Catherine de Valois, Queen of England

Marriage of Catherine of Valois to King Henry V of England

There are some who say that Catherine had a fairy tale marriage to King Henry V of England. While this may be true, unfortunately it didn’t last long. After a short period of widowhood, she then made what was considered an ill-advised marriage to a man of the Welsh gentry. Although controversial, the marriage was recognized as legal and the children born to Catherine were considered legitimate and would lead to the founding of the Tudor dynasty.

Catherine was born on October 27, 1401 at the Hotel St Pol in Paris. She was the daughter of King Charles VI of France and his queen, Isabeau of Bavaria. Due to her father’s mental illness, the poverty of the royal family and political divisions between the Armagnacs and the Burgundians in France, Catherine may have experienced some instability in her early life. However, her mother was very close to her children and bought them many toys, clothes and gifts. When she wasn’t with her children, Isabeau wrote them letters and when plague broke out, she ensured they were sent to safety in the countryside away from the contagion.

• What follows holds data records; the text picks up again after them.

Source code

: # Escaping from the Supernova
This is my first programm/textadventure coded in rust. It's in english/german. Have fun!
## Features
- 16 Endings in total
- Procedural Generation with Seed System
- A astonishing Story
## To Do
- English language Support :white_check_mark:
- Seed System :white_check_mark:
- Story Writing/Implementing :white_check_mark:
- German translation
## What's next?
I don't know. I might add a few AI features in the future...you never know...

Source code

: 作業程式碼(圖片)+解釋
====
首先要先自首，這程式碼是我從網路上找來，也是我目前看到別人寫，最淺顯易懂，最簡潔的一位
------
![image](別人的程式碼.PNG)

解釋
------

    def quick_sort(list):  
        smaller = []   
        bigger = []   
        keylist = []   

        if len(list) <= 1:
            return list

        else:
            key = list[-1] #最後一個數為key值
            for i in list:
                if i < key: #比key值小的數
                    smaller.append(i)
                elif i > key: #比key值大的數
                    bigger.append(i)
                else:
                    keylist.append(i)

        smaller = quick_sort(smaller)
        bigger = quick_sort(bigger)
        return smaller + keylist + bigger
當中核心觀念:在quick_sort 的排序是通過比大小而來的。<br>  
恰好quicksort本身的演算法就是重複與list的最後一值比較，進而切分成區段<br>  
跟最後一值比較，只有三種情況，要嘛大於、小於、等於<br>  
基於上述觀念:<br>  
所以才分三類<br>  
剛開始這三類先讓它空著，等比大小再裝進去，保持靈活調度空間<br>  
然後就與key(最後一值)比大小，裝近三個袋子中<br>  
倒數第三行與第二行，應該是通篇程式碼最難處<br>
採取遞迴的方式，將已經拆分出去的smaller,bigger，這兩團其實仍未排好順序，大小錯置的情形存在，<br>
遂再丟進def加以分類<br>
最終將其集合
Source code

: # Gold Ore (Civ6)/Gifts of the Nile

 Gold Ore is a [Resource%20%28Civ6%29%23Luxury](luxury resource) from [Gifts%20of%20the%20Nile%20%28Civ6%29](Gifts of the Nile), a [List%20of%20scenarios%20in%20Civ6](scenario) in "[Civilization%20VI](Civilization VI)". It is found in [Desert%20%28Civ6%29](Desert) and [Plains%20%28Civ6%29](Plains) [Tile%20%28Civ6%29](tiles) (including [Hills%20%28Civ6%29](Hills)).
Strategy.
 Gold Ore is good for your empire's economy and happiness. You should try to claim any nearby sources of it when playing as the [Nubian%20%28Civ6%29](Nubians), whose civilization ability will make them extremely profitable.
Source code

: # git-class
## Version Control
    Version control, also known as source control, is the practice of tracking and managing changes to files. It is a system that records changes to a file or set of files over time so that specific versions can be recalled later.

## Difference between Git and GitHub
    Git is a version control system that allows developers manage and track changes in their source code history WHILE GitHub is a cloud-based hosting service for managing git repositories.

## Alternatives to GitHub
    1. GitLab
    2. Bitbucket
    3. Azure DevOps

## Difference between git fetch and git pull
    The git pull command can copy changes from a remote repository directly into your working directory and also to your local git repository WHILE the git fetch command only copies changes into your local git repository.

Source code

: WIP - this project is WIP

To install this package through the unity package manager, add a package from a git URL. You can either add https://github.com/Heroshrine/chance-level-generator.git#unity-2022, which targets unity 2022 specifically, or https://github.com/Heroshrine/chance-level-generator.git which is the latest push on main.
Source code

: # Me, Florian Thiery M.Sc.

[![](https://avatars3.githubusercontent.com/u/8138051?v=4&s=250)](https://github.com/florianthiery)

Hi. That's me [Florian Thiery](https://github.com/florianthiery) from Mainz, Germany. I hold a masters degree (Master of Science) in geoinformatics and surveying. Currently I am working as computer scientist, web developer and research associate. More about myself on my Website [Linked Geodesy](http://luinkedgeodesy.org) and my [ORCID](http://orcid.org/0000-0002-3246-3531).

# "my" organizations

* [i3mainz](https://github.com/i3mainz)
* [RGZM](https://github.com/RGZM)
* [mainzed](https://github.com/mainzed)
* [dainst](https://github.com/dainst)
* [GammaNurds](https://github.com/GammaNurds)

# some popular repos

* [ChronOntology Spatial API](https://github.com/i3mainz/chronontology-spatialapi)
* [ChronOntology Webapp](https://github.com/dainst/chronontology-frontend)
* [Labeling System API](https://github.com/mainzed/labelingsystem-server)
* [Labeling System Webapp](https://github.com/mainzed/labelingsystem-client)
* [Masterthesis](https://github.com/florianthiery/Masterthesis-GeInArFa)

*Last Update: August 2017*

Catherine’s marriage was discussed very early in her life. She was conditionally betrothed on June 18, 1403 to Charles, the grandson and heir of Louis, Duke of Bourbon. In 1404, Catherine and her sister Marie were sent to the convent of Poissy to protect them from the chaos of the infighting at court. At Poissy, the princesses were given an education suitable for their rank. In 1408, King Henry IV of England expressed an interest in promoting peace between England and France. He suggested his son Henry should marry a French princess.

Catherine’s name was brought up as a possible bride for Prince Henry again and again by diplomats for the next ten years. In 1413, King Henry IV died and his son took the throne as Henry V. Catherine returned to court from Poissy and serious discussions for her marriage began in November. In addition to Catherine’s hand, Henry was asking for the return of Aquitaine and a payment of two million crowns. A portrait of Catherine, now lost, was commissioned and brought to England in February of 1415. The French found Henry’s terms onerous and rejected them. They feared Henry would renew his claim to the French throne. This spurred Henry to plan and execute an invasion of France.

Henry won the battle of Agincourt on October 25, 1415. It wasn’t a decisive victory but Henry returned to England as a hero. On December 8, 1415, Catherine’s brother Louis died. Then her next brother died sixteen months later. This left her brother Charles as the Dauphin at the age of twelve and the king’s mental illness was at its worst. Catherine and her mother became very close. Isabeau realized her daughter was a great asset to France and Catherine was now insisting she wanted to marry Henry.

Henry returned to France in 1417 and began taking territory in Normandy. At the end of 1418, Rouen had fallen and a conference was called at Melun. Isabeau made sure Catherine was there. She is described as being beautiful with a gracious manner, an oval face, a complexion of ivory and large dark eyes. The couple met on June 2 and Henry was quite taken with Catherine, making the meeting a success. Henry chivalrously kissed Catherine and she modestly blushed. They then said a respectful goodbye.

There was another meeting three weeks later but this time Isabeau made sure Catherine was not there and the rest of the courtship was conducted remotely. Henry was so enamored with Catherine he was willing to drop his earlier extensive demands, promising to pay her a dower in England of ten thousand marks and agreeing to renounce his title of “king of France”. He did demand to be named regent for the remaining reign of Catherine’s father and to be designated as heir to the kingdom of France. After some hard bargaining, the terms were agreed. Henry arrived in France and the Treaty of Troyes was sealed on May 20, 1420.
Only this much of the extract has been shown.